Measurement of gas and condensate relative permeabilities typically is performed through steady-state linear coreflood experiments using model fluids. This study addresses experimental measurement of relative permeabilities for a rich-gas/condensate reservoir using a live, single-phase reservoir fluid. Using a live, single-phase reservoir fluid eliminates the difficulties in designing a relatively simple model fluid that replicates the complicated thermodynamic and transport properties of a near-critical fluid. Two-phase-flow tests were performed across a range of pressures and flow rates to simulate reservoir conditions from initial production through depletion. A single-phase multirate experiment was also performed to assess inertial, or non-Darcy, effects. Correlations were developed to represent both the gas and condensate relative permeabilities as a function of capillary number. A nearly 20-fold increase in gas relative permeability was observed from the low- to high-capillary-number flow regime. Compositional simulations were performed to assess the impact of the experimental results for vertical- and horizontal-well geometries.
Well-deliverability estimates for gas/condensate systems require accurate prediction of both gas and condensate effective permeability. This is particularly important within the near-wellbore region where the pressures often fall below dewpoint causing retrograde condensation. Within this region, pressure gradients in both flowing phases are large and the interfacial tension between the gas and condensate is low. This results in relative permeabilities that are rate sensitive. Under these conditions, both capillary number and non-Darcy effects must be considered in modeling of gas/condensate flows. The relative permeabilities increase with increasing capillary number and are reduced by inertial, or non-Darcy, flow effects.
Gas and condensate relative permeabilities are typically determined by steady-state linear coreflood experiments. Numerous experimental studies have been performed demonstrating an improvement in both gas and condensate relative permeability at high velocities and at low interfacial tension (Henderson et al. 1998; Henderson et al. 1997; Ali et al. 1997). These studies used model fluids to represent the reservoir fluid, which generally represented leaner gas/condensate systems. Chen et al. (1995) performed similar experiments using a recombined gas/condensate system from a North Sea field. Proper recombination with surface gas and condensate samples, however, assumes that the correct condensate/gas ratio is known. Using single-phase downhole samples obtained at pressures above the dewpoint eliminates this uncertainty.
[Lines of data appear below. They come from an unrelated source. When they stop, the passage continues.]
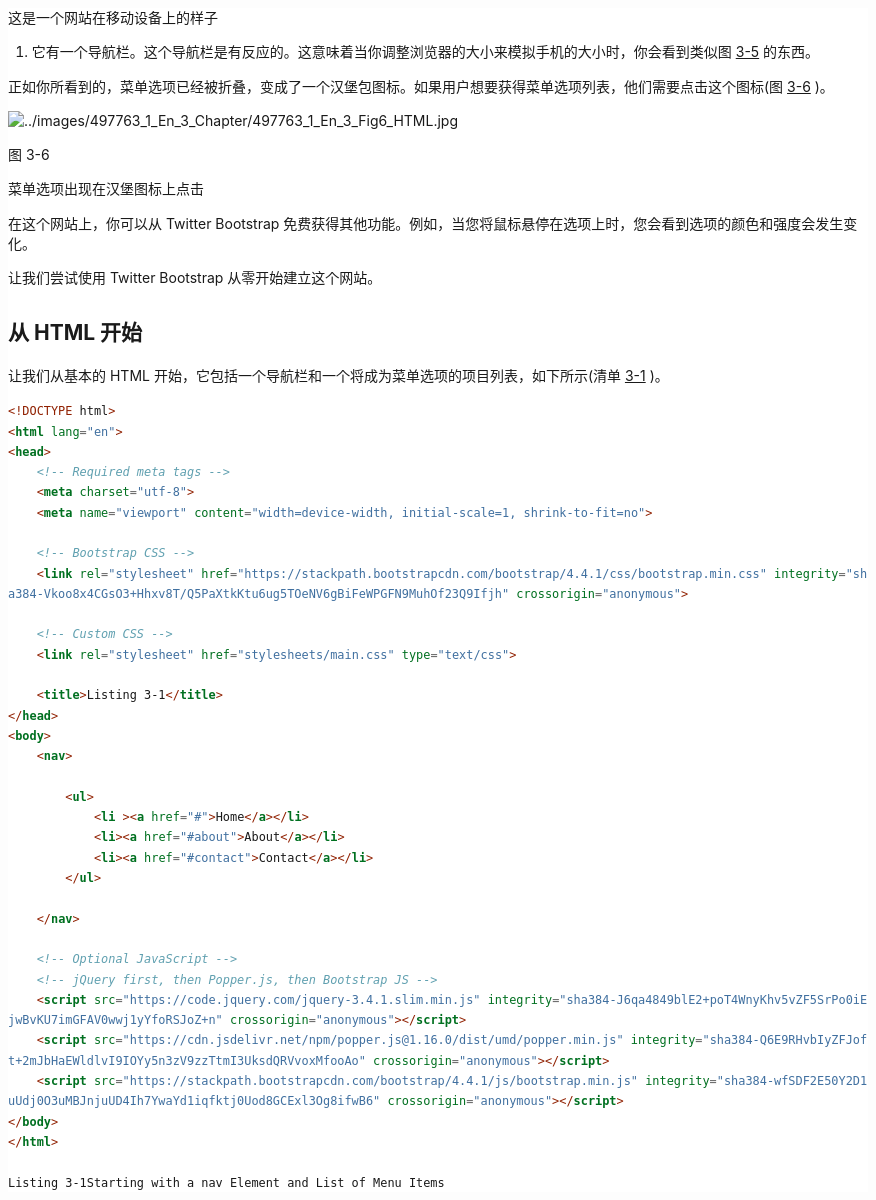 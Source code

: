 这是一个网站在移动设备上的样子

1.  它有一个导航栏。这个导航栏是有反应的。这意味着当你调整浏览器的大小来模拟手机的大小时，你会看到类似图 [3-5](#Fig5) 的东西。

正如你所看到的，菜单选项已经被折叠，变成了一个汉堡包图标。如果用户想要获得菜单选项列表，他们需要点击这个图标(图 [3-6](#Fig6) )。

![../images/497763_1_En_3_Chapter/497763_1_En_3_Fig6_HTML.jpg](../images/497763_1_En_3_Chapter/497763_1_En_3_Fig6_HTML.jpg)

图 3-6

菜单选项出现在汉堡图标上点击

在这个网站上，你可以从 Twitter Bootstrap 免费获得其他功能。例如，当您将鼠标悬停在选项上时，您会看到选项的颜色和强度会发生变化。

让我们尝试使用 Twitter Bootstrap 从零开始建立这个网站。

## 从 HTML 开始

让我们从基本的 HTML 开始，它包括一个导航栏和一个将成为菜单选项的项目列表，如下所示(清单 [3-1](#PC1) )。

```html
<!DOCTYPE html>
<html lang="en">
<head>
    <!-- Required meta tags -->
    <meta charset="utf-8">
    <meta name="viewport" content="width=device-width, initial-scale=1, shrink-to-fit=no">

    <!-- Bootstrap CSS -->
    <link rel="stylesheet" href="https://stackpath.bootstrapcdn.com/bootstrap/4.4.1/css/bootstrap.min.css" integrity="sha384-Vkoo8x4CGsO3+Hhxv8T/Q5PaXtkKtu6ug5TOeNV6gBiFeWPGFN9MuhOf23Q9Ifjh" crossorigin="anonymous">

    <!-- Custom CSS -->
    <link rel="stylesheet" href="stylesheets/main.css" type="text/css">

    <title>Listing 3-1</title>
</head>
<body>
    <nav>

        <ul>
            <li ><a href="#">Home</a></li>
            <li><a href="#about">About</a></li>
            <li><a href="#contact">Contact</a></li>
        </ul>

    </nav>

    <!-- Optional JavaScript -->
    <!-- jQuery first, then Popper.js, then Bootstrap JS -->
    <script src="https://code.jquery.com/jquery-3.4.1.slim.min.js" integrity="sha384-J6qa4849blE2+poT4WnyKhv5vZF5SrPo0iEjwBvKU7imGFAV0wwj1yYfoRSJoZ+n" crossorigin="anonymous"></script>
    <script src="https://cdn.jsdelivr.net/npm/popper.js@1.16.0/dist/umd/popper.min.js" integrity="sha384-Q6E9RHvbIyZFJoft+2mJbHaEWldlvI9IOYy5n3zV9zzTtmI3UksdQRVvoxMfooAo" crossorigin="anonymous"></script>
    <script src="https://stackpath.bootstrapcdn.com/bootstrap/4.4.1/js/bootstrap.min.js" integrity="sha384-wfSDF2E50Y2D1uUdj0O3uMBJnjuUD4Ih7YwaYd1iqfktj0Uod8GCExl3Og8ifwB6" crossorigin="anonymous"></script>
</body>
</html>

Listing 3-1Starting with a nav Element and List of Menu Items

```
Fevang and Whitson (1996) have shown that krg for a steady state process is a function of the krg/kro ratio, where the krg/kro ratio is a function of pressure. The dependency of krg on both the capillary number (Nc) and the krg/kro ratio for a pseudosteady-state process has been demonstrated experimentally by Whitson et al. (1999) and Mott et al. (1999). These studies used either model fluids or recombined reservoir fluids with krg/kro ratios primarily within the range of 1 to 90. The lower krg/kro ratios represent richer fluids, while the higher krg/kro ratios represent leaner fluids. The fluids studied in this paper, however, are significantly richer, with krg/kro ratios in the range of 0.05 to 0.15 on the basis of fluid compositions at initial reservoir conditions.
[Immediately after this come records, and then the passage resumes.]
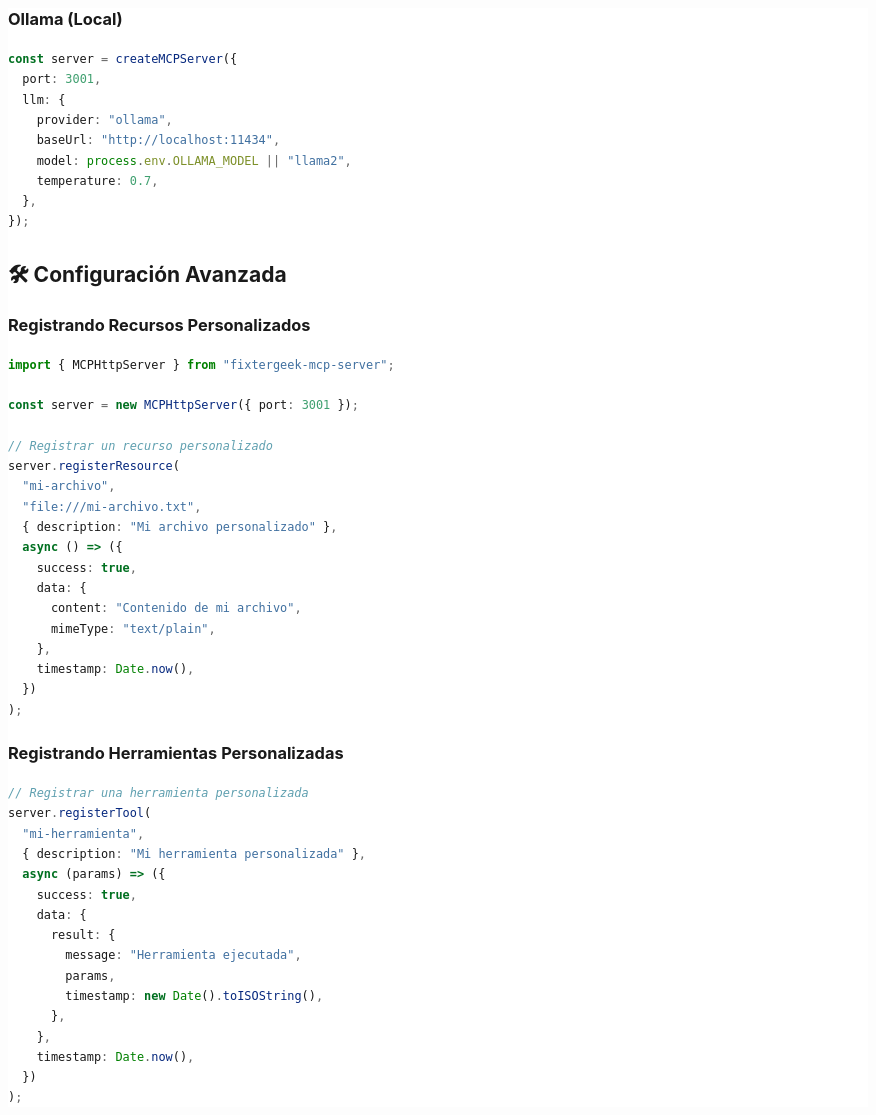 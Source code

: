 ### Ollama (Local)

```typescript
const server = createMCPServer({
  port: 3001,
  llm: {
    provider: "ollama",
    baseUrl: "http://localhost:11434",
    model: process.env.OLLAMA_MODEL || "llama2",
    temperature: 0.7,
  },
});
```

## 🛠️ Configuración Avanzada

### Registrando Recursos Personalizados

```typescript
import { MCPHttpServer } from "fixtergeek-mcp-server";

const server = new MCPHttpServer({ port: 3001 });

// Registrar un recurso personalizado
server.registerResource(
  "mi-archivo",
  "file:///mi-archivo.txt",
  { description: "Mi archivo personalizado" },
  async () => ({
    success: true,
    data: {
      content: "Contenido de mi archivo",
      mimeType: "text/plain",
    },
    timestamp: Date.now(),
  })
);
```

### Registrando Herramientas Personalizadas

```typescript
// Registrar una herramienta personalizada
server.registerTool(
  "mi-herramienta",
  { description: "Mi herramienta personalizada" },
  async (params) => ({
    success: true,
    data: {
      result: {
        message: "Herramienta ejecutada",
        params,
        timestamp: new Date().toISOString(),
      },
    },
    timestamp: Date.now(),
  })
);
```
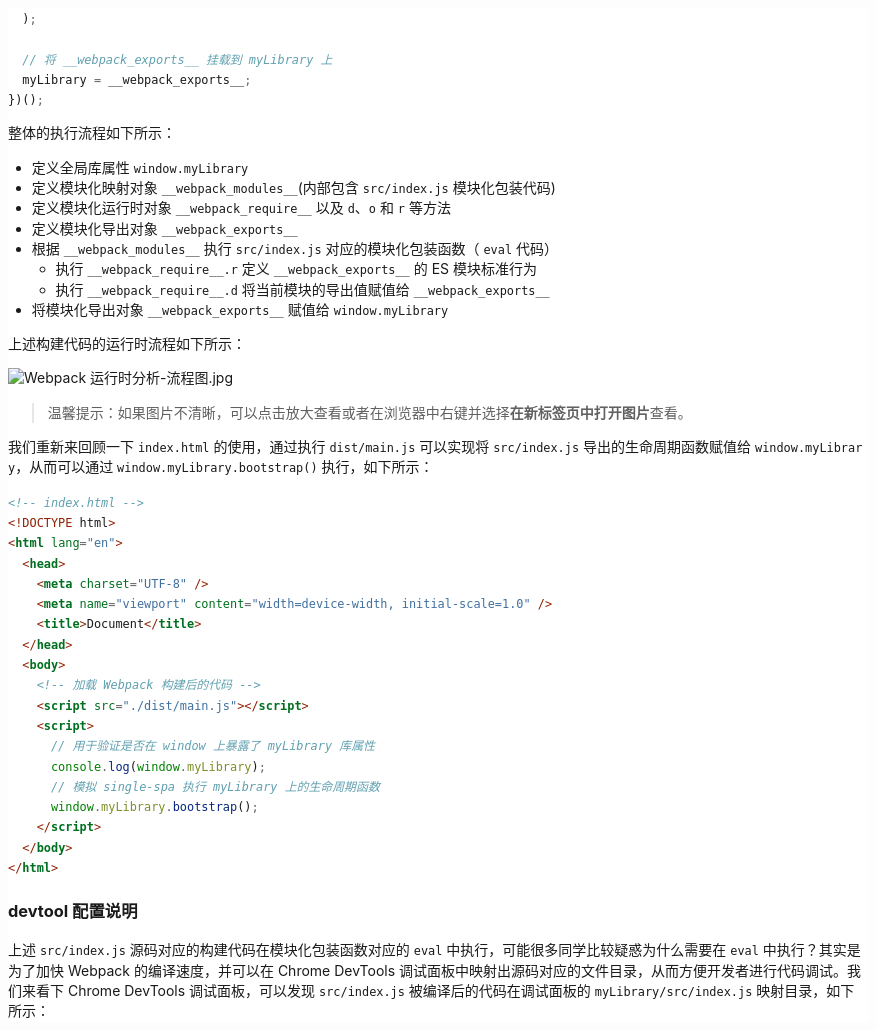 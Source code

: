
 ``` javascript
  );

  // 将 __webpack_exports__ 挂载到 myLibrary 上
  myLibrary = __webpack_exports__;
})();
```




整体的执行流程如下所示：

-   定义全局库属性 `window.myLibrary`
-   定义模块化映射对象 `__webpack_modules__`(内部包含 `src/index.js` 模块化包装代码)
-   定义模块化运行时对象 `__webpack_require__` 以及 `d`、`o` 和 `r` 等方法
-   定义模块化导出对象 `__webpack_exports__`
-   根据 `__webpack_modules__` 执行 `src/index.js` 对应的模块化包装函数（ `eval` 代码）
    -   执行 `__webpack_require__.r` 定义 `__webpack_exports__` 的 ES 模块标准行为
    -   执行 `__webpack_require__.d` 将当前模块的导出值赋值给 `__webpack_exports__` 
-   将模块化导出对象 `__webpack_exports__` 赋值给 `window.myLibrary`

上述构建代码的运行时流程如下所示：

![Webpack 运行时分析-流程图.jpg](https://p9-juejin.byteimg.com/tos-cn-i-k3u1fbpfcp/8854109487f043aa93c2a46d7f3f83bc~tplv-k3u1fbpfcp-jj-mark:0:0:0:0:q75.image#?w=4374&h=2331&s=642076&e=png&b=ffffff)

> 温馨提示：如果图片不清晰，可以点击放大查看或者在浏览器中右键并选择**在新标签页中打开图片**查看。

我们重新来回顾一下 `index.html` 的使用，通过执行 `dist/main.js` 可以实现将 `src/index.js` 导出的生命周期函数赋值给 `window.myLibrary`，从而可以通过 `window.myLibrary.bootstrap()` 执行，如下所示：

``` html
<!-- index.html -->
<!DOCTYPE html>
<html lang="en">
  <head>
    <meta charset="UTF-8" />
    <meta name="viewport" content="width=device-width, initial-scale=1.0" />
    <title>Document</title>
  </head>
  <body>
    <!-- 加载 Webpack 构建后的代码 -->
    <script src="./dist/main.js"></script>
    <script>
      // 用于验证是否在 window 上暴露了 myLibrary 库属性
      console.log(window.myLibrary);
      // 模拟 single-spa 执行 myLibrary 上的生命周期函数
      window.myLibrary.bootstrap();
    </script>
  </body>
</html>
```

### devtool 配置说明

上述 `src/index.js` 源码对应的构建代码在模块化包装函数对应的 `eval` 中执行，可能很多同学比较疑惑为什么需要在 `eval` 中执行？其实是为了加快 Webpack 的编译速度，并可以在 Chrome DevTools 调试面板中映射出源码对应的文件目录，从而方便开发者进行代码调试。我们来看下 Chrome DevTools 调试面板，可以发现 `src/index.js` 被编译后的代码在调试面板的 `myLibrary/src/index.js` 映射目录，如下所示：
Non-Darcy or inertial effects reduce relative permeabilities. This has been demonstrated through linear coreflood experiments by several investigators (Lombard et al. 2000; Henderson et al. 2000; Mott et al. 2000). Multirate non-Darcy single-phase experiments were performed as part of this study because of the anticipated high flow rates from this reservoir.
The objectives of this study were (1) to experimentally measure gas and condensate relative permeabilities for a rich gas/condensate system using a live, single-phase reservoir fluid; (2) assess the magnitude of inertial effects through the measurement of the non-Darcy coefficient; and (3) evaluate the impact of the capillary-number-dependent relative permeabilities and non-Darcy effects on the performance of vertical and horizontal wells.